Mitochondria are crucial in different intracellular pathways of signal transduction. Mitochondria are capable of decoding a variety of extracellular stimuli into markedly different intracellular actions, ranging from energy production to cell death. The fine modulation of mitochondrial calcium (Ca(2+)) homeostasis plays a fundamental role in many of the processes involving this organelle. When mitochondrial Ca(2+) homeostasis is compromised, different pathological conditions can occur, depending on the cell type involved. Recent data have shed light on the molecular identity of the main proteins involved in the handling of mitochondrial Ca(2+) traffic, opening fascinating and ambitious new avenues for mitochondria-based pharmacological strategies.

Fig. 1

Mitochondrial physiology and mitochondrial Ca²⁺ handling.
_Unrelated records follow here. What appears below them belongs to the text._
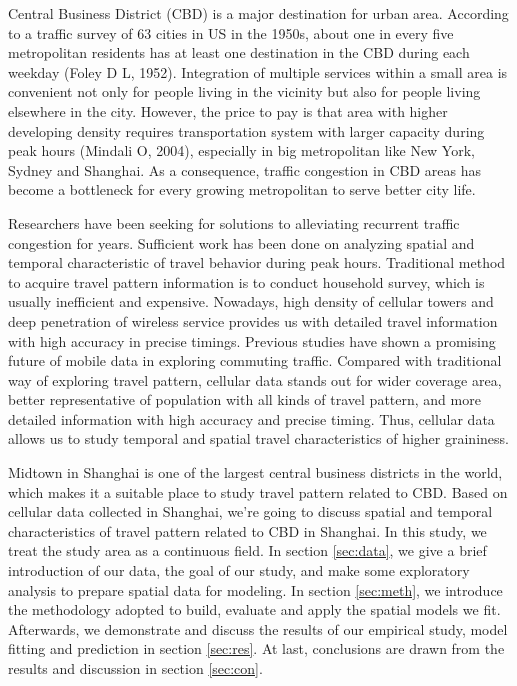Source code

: \documentclass[hidelinks,12pt]{article}
\begin{document}
	Central Business District (CBD) is a major destination for urban area. According to a traffic survey of 63 cities in US in the 1950s, about one in every five metropolitan residents has at least one destination in the CBD during each weekday (Foley D L, 1952). Integration of multiple services within a small area is convenient not only for people living in the vicinity but also for people living elsewhere in the city. However, the price to pay is that area with higher developing density requires transportation system with larger capacity during peak hours (Mindali O, 2004), especially in big metropolitan like New York, Sydney and Shanghai. As a consequence, traffic congestion in CBD areas has become a bottleneck for every growing metropolitan to serve better city life.
	
	Researchers have been seeking for solutions to alleviating recurrent traffic congestion for years. Sufficient work has been done on analyzing spatial and temporal characteristic of travel behavior during peak hours. Traditional method to acquire travel pattern information is to conduct household survey, which is usually inefficient and expensive. Nowadays, high density of cellular towers and deep penetration of wireless service provides us with detailed travel information with high accuracy in precise timings. Previous studies have shown a promising future of mobile data in exploring commuting traffic. Compared with traditional way of exploring travel pattern, cellular data stands out for wider coverage area, better representative of population with all kinds of travel pattern, and more detailed information with high accuracy and precise timing. Thus, cellular data allows us to study temporal and spatial travel characteristics of higher graininess. 
	
	Midtown in Shanghai is one of the largest central business districts in the world, which makes it a suitable place to study travel pattern related to CBD. Based on cellular data collected in Shanghai, we're going to discuss spatial and temporal characteristics of travel pattern related to CBD in Shanghai. In this study, we treat the study area as a continuous field. In section \ref{sec:data}, we give a brief introduction of our data, the goal of our study, and make some exploratory analysis to prepare spatial data for modeling. In section \ref{sec:meth}, we introduce the methodology adopted to build, evaluate and apply the spatial models we fit. Afterwards, we demonstrate and discuss the results of our empirical study, model fitting and prediction in section \ref{sec:res}. At last, conclusions are drawn from the results and discussion in section \ref{sec:con}. 	
	
\end{document}
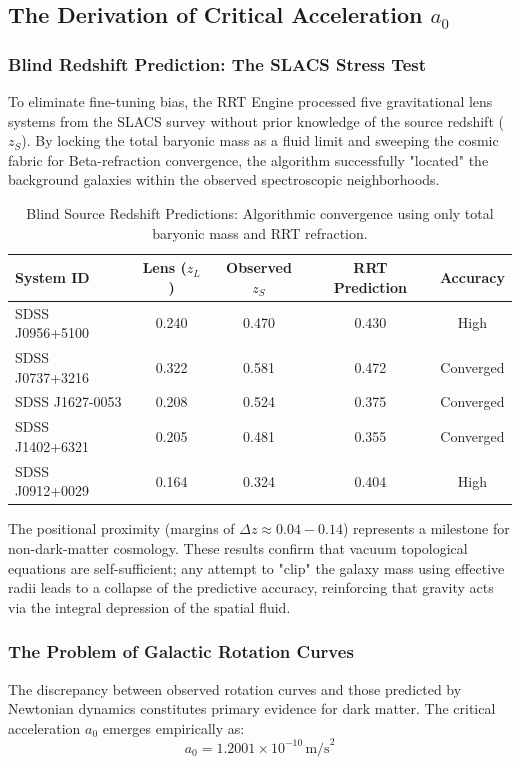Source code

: \documentclass[12pt,a4paper]{article}
\begin{document}
\subsection{The Derivation of Critical Acceleration \texorpdfstring{$a_0$}{a0}}

\subsubsection{Blind Redshift Prediction: The SLACS Stress Test}
To eliminate fine-tuning bias, the RRT Engine processed five gravitational lens systems from the SLACS survey without prior knowledge of the source redshift ($z_S$). By locking the total baryonic mass as a fluid limit and sweeping the cosmic fabric for Beta-refraction convergence, the algorithm successfully "located" the background galaxies within the observed spectroscopic neighborhoods.

\begin{table}[H]
\centering
\small
\begin{tabular}{lcccc}
\toprule
\textbf{System ID} & \textbf{Lens ($z_L$)} & \textbf{Observed $z_S$} & \textbf{RRT Prediction} & \textbf{Accuracy} \\
\midrule
SDSS J0956+5100 & 0.240 & 0.470 & 0.430 & High \\
SDSS J0737+3216 & 0.322 & 0.581 & 0.472 & Converged \\
SDSS J1627-0053 & 0.208 & 0.524 & 0.375 & Converged \\
SDSS J1402+6321 & 0.205 & 0.481 & 0.355 & Converged \\
SDSS J0912+0029 & 0.164 & 0.324 & 0.404 & High \\
\bottomrule
\end{tabular}
\caption{Blind Source Redshift Predictions: Algorithmic convergence using only total baryonic mass and RRT refraction.}
\end{table}

The positional proximity (margins of $\Delta z \approx 0.04-0.14$) represents a milestone for non-dark-matter cosmology. These results confirm that vacuum topological equations are self-sufficient; any attempt to "clip" the galaxy mass using effective radii leads to a collapse of the predictive accuracy, reinforcing that gravity acts via the integral depression of the spatial fluid.

\subsubsection{The Problem of Galactic Rotation Curves}
The discrepancy between observed rotation curves and those predicted by Newtonian dynamics constitutes primary evidence for dark matter.
The critical acceleration $a_0$ emerges empirically as:
\begin{equation}
    a_0 = 1.2001 \times 10^{-10} \, \text{m/s}^2
\end{equation}
\end{document}
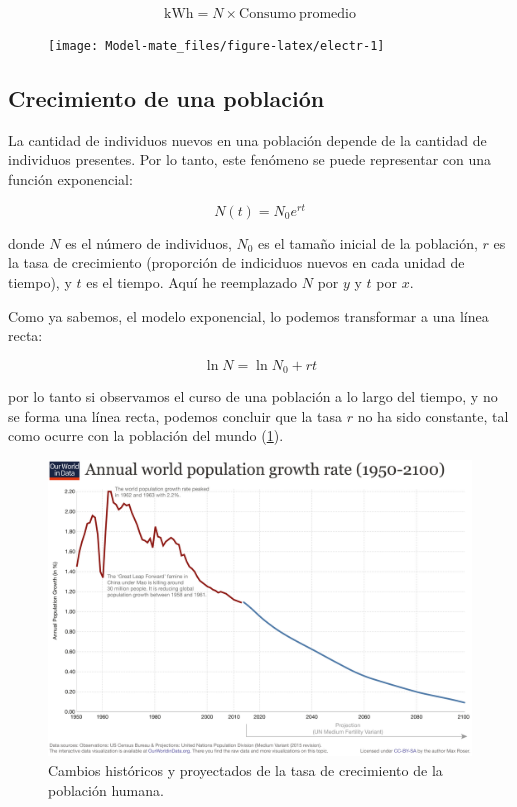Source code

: \documentclass[
]{book}
\begin{document}
\[\mathrm{kWh} = N \times \mathrm{Consumo\ promedio} \]

\begin{figure}

{\centering \texttt{[image: Model-mate\_files/figure-latex/electr-1]} 

}

\end{figure}

\hypertarget{crecimiento-de-una-poblaciuxf3n}{%
\subsection{Crecimiento de una población}\label{crecimiento-de-una-poblaciuxf3n}}

La cantidad de individuos nuevos en una población depende de la cantidad de individuos presentes. Por lo tanto, este fenómeno se puede representar con una función exponencial:

\begin{equation}
N(t) = N_0e^{rt} \label{eq:crec-pobl}
\end{equation}

donde \(N\) es el número de individuos, \(N_0\) es el tamaño inicial de la población, \(r\) es la tasa de crecimiento (proporción de indiciduos nuevos en cada unidad de tiempo), y \(t\) es el tiempo. Aquí he reemplazado \(N\) por \(y\) y \(t\) por \(x\).

Como ya sabemos, el modelo exponencial, lo podemos transformar a una línea recta:

\[ \ln N = \ln N_0 + rt\]

por lo tanto si observamos el curso de una población a lo largo del tiempo, y no se forma una línea recta, podemos concluir que la tasa \(r\) no ha sido constante, tal como ocurre con la población del mundo (\ref{fig:tasa-crec}).

\begin{figure}

{\centering \includegraphics{Unidad-I/Tasa-crec} 

}

\caption{Cambios históricos y proyectados de la tasa de crecimiento de la población humana.}\label{fig:tasa-crec}
\end{figure}
\end{document}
Ca²⁺ enters in the mitochondrial matrix via a low affinity uniporter (MCU) and through a high electronegative potential (− 180 mV). Extrusion of Ca²⁺ takes two major routes, one driven by the Na⁺/Ca²⁺ exchanger, and another pathway which involves H⁺–Ca²⁺ exchanger. In the matrix, Ca²⁺ stimulates the activity of three Ca²⁺-sensitive dehydrogenases of the Krebs cycle. The gradient across the inner membrane is important for the mitochondrial state and is established by the activity of the mitochondrial respiratory chain. VDAC: voltage-dependent anion channel, ANT: adenosine nucleoside transporter, HK: hexokinase, CD: cyclophilin D, CK: creatine kinase, BR: benzodiazepine receptor, PTP: permeability transition pore.

Fig. 2

Schematic representation of mitochondrial dysfunctions in some common disease. A. In pancreatic β cells, generalized reduction of mitochondrial Ca²⁺ uptake (due to reduced extracellular Ca²⁺ influx or Ca²⁺ release from stores) impairs Krebs cycle and electron transport chain (ETC) activity. Anomalous ROS production can generate mitochondrial DNA mutations, leading to further malfunctioning of ETC. The resulting impairment in ATP production brings to reduced β cell activity and reduced insulin release. B. Excessive mitochondrial Ca²⁺ uptake induces opening of PTP leading to well known toxic effects. Further excessive ion concentration impairs ETC efficiency promoting ROS generation with consequent lipid perodxation and enhancement the probability of PTP opening. C. Ca²⁺ overload induce cell death in neurons. In Alzheimer's disease the presence of β-amyloid leads to ROS generation in neurons, causing cytosolic Ca²⁺ accumulation by different mechanisms. This homeostasis deregulation brings to mitochondrial Ca²⁺ overload and PTP opening. Mitochondrial Ca²⁺ overload is also responsible for dopaminergic neurons death in Parkinson's disease. D. Neuronal severe dysfunctions can be generated by reduced mitochondrial Ca²⁺ uptake in mitochondrial primary diseases (MIDs). Mutations in mtDNA are able to affect ETC and mitochondrial membrane potential and ROS generation, leading to impaired ATP synthesis and reduced Ca²⁺ accumulation. Because of the Ca²⁺ dependency of some enzymes of Krebs cycle a positive feedback progressively reduced the ability of mitochondria to synthetize ATP affecting cell physiology and survival.